Hi jlarkin, thanks for that, I still need a few more posts to PM but that's great to know!


----------



## Rhys (Dec 21, 2014)

I don't know how feasible it is, but how about a caravan or trailer? Saves on road tax, mot etc. which saves you money if you have a car capable of towing it?

Caravan's already have a sink (and toilet facility, which you would find useful I'm sure). Pull out awning for a covered seating area etc. Keep a look out of guntree/ebay and even your local selling pages on facebook. A tidy 4 berth went for £250 not so long ago up here - but was snapped up in minutes).


----------



## gtw1986 (Sep 13, 2015)

Rhys said:


> I don't know how feasible it is, but how about a caravan or trailer? Saves on road tax, mot etc. which saves you money if you have a car capable of towing it?
> 
> Caravan's already have a sink (and toilet facility, which you would find useful I'm sure). Pull out awning for a covered seating area etc. Keep a look out of guntree/ebay and even your local selling pages on facebook. A tidy 4 berth went for £250 not so long ago up here - but was snapped up in minutes).


This could be a good option if I had a tow bar, but unfortunately I don't at the moment...thanks though!


----------



## Rhys (Dec 21, 2014)

gtw1986 said:


> This could be a good option if I had a tow bar, but unfortunately I don't at the moment...thanks though!
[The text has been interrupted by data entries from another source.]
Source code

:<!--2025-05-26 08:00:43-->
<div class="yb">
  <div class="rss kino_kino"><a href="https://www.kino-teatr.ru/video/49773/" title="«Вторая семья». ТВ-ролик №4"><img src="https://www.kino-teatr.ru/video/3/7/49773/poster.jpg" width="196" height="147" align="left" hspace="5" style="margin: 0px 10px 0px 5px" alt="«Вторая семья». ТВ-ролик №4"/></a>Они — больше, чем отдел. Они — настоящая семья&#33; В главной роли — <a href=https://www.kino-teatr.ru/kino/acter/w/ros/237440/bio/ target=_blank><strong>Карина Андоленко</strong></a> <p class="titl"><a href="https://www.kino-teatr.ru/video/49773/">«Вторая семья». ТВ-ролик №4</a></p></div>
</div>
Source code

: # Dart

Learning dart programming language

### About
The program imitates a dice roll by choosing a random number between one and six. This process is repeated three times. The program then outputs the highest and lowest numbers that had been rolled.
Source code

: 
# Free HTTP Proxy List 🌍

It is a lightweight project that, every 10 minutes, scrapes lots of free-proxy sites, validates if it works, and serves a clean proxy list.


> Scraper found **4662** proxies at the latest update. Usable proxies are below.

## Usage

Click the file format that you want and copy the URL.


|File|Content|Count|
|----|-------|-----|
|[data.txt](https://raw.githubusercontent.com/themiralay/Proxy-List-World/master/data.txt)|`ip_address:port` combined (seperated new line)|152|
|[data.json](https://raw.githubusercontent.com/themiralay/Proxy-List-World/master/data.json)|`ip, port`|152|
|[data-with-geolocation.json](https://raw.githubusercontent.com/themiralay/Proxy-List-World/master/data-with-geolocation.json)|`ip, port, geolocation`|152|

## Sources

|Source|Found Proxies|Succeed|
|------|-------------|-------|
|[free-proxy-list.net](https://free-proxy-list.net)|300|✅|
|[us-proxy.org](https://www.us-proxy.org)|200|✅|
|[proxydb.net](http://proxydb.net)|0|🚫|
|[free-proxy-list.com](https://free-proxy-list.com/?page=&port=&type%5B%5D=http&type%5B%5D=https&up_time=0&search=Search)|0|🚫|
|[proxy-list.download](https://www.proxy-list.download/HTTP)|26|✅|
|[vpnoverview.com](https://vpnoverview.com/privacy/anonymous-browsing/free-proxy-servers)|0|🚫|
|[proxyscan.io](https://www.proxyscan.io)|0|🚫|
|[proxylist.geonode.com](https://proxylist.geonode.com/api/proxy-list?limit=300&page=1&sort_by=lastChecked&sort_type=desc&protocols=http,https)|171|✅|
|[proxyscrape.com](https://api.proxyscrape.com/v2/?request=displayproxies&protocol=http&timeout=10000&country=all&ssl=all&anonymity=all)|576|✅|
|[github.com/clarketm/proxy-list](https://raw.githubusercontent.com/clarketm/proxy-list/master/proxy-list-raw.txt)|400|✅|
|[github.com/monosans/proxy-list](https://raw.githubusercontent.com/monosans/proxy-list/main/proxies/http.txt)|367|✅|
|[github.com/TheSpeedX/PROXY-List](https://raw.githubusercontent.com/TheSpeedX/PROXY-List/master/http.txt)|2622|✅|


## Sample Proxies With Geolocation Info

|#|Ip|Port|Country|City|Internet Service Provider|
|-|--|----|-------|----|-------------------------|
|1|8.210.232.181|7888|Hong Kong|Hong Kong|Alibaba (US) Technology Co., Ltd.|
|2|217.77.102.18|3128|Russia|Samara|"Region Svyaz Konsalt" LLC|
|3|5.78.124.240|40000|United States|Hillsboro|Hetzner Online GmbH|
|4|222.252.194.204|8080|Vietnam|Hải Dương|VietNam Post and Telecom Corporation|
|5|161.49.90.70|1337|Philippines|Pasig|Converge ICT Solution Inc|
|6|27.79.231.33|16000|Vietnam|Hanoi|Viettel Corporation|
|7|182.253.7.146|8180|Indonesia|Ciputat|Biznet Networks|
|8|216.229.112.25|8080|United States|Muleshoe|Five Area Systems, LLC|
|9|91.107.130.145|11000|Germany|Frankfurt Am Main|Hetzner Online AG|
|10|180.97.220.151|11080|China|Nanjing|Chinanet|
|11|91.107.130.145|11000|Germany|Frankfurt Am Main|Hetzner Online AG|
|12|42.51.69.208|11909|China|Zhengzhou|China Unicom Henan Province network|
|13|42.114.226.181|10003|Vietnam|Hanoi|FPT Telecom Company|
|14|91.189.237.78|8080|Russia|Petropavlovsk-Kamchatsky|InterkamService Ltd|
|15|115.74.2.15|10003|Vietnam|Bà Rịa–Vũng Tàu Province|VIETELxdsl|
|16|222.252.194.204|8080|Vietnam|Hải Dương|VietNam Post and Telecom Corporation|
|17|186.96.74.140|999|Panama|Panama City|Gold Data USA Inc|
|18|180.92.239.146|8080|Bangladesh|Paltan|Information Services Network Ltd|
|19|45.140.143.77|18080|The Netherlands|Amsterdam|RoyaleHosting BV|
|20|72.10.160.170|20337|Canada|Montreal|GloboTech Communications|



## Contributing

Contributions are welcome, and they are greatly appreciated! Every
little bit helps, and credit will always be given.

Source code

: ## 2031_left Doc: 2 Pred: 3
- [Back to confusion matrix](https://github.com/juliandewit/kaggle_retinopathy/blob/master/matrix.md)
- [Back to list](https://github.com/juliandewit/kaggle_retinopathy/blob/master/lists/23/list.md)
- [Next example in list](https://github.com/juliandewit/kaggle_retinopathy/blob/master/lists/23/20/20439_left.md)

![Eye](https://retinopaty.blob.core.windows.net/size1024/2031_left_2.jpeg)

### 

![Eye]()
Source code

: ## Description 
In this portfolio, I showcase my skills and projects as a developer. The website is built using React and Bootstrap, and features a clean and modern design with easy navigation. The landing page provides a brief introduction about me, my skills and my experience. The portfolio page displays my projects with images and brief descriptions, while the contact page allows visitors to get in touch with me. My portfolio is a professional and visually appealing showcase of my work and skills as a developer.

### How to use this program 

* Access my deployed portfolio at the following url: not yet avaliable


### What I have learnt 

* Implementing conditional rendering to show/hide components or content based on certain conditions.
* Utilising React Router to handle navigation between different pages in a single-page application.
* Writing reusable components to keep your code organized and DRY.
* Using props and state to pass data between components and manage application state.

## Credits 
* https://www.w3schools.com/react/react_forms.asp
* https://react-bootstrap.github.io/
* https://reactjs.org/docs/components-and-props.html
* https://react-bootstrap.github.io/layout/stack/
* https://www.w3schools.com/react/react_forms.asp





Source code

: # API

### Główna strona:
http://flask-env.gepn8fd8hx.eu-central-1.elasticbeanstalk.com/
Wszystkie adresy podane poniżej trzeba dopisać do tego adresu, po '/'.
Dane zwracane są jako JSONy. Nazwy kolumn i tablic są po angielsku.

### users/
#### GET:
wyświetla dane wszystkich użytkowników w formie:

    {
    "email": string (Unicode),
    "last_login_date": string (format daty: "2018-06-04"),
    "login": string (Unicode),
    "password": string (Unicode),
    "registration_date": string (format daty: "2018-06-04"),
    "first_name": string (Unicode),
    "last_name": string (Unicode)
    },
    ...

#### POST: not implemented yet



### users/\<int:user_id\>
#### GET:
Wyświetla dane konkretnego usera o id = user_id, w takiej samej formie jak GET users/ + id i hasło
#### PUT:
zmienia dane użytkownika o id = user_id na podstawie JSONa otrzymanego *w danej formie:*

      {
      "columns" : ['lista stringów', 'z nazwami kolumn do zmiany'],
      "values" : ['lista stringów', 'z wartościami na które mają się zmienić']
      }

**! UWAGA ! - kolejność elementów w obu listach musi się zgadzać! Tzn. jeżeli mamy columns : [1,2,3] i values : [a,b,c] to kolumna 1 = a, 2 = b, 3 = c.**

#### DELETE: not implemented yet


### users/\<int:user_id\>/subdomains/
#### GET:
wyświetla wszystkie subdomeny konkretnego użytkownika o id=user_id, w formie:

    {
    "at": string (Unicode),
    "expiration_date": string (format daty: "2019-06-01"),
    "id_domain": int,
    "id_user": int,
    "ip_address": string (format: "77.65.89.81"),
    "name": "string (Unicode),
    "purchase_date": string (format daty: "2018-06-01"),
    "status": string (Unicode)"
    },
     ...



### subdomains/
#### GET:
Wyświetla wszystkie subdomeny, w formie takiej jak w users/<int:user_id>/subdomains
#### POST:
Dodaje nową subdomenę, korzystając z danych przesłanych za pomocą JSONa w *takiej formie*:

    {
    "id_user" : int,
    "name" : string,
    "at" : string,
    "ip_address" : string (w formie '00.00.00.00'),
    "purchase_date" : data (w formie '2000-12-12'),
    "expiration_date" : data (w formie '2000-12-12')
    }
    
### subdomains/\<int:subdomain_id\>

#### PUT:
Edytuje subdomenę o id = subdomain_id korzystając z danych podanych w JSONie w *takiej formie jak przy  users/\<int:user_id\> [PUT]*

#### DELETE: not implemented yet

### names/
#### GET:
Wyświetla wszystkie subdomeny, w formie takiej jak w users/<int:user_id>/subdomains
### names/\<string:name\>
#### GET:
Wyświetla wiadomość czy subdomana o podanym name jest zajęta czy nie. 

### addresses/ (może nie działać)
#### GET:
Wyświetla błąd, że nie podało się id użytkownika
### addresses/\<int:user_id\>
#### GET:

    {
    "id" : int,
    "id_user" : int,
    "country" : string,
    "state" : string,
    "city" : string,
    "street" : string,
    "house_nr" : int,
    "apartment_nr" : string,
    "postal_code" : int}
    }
Oh well, was a thought. Tow bars can be supplied and fitted for about £100 plus (depending on the vehicle).


----------



## gtw1986 (Sep 13, 2015)

I've had a quick look around online and found one company who would supply and fit with electricals for just under £500 for a fiat 500. Pricey perhaps, but for the cost of a cheap caravan that I could spend a few months converting it would be a hell of a lot cheaper than a van straight away, so thanks @Rhys-great idea!



Rhys said:


> Oh well, was a thought. Tow bars can be supplied and fitted for about £100 plus (depending on the vehicle).


----------



## Drewster (Dec 1, 2013)

gtw1986 said:


> I've had a quick look around online and found one company who would supply and fit with electricals for just under £500 for a fiat 500. Pricey perhaps, but for the cost of a cheap caravan that I could spend a few months converting it would be a hell of a lot cheaper than a van straight away, so thanks @Rhys-great idea!


What can a Fiat 500 tow?


----------



## gtw1986 (Sep 13, 2015)

Mine's a 1.3 diesel so up to 800kg. I reckon if I find a small enough caravan, with the additional kit it may just work out ok weight-wise...



Drewster said:


> What can a Fiat 500 tow?


----------



## NickdeBug (Jan 18, 2015)

Check out ebay as there are often people selling a complete business.

I think that the reason that they are often for sale is that it is a rapidly saturating market and highly competitive. Doesn't mean that you can't make it work but it certainly won't be a walk in the park

Couple of examples:

van - http://www.ebay.co.uk/itm/MOBILE-COFFEE-VAN-1-3-2003-Fracino-dual-fuel-coffee-machine-and-extras/151784520894?_trksid=p2047675.c100005.m1851&_trkparms=aid%3D222007%26algo%3DSIC.MBE%26ao%3D1%26asc%3D32958%26meid%3D54aeea30da7a4fd3aa91a7e35c5e928f%26pid%3D100005%26rk%3D2%26rkt%3D6%26sd%3D271979566105

cart - http://www.ebay.co.uk/itm/Professional-Mobile-Espresso-Bar-trailer-for-sale-/181863640481?hash=item2a57eaeda1


----------



## coffeebean (Jan 26, 2010)

Very much depends on where you are. There are a lot of people doing it these days but where I am for example, there is only one coffee van in town.....me! Larger towns and cities can cope with more so don't feel it is not worth giving it a go! Research the market and try and get your pitch sorted before you start and there is no reason you can't make a decent living from it!


----------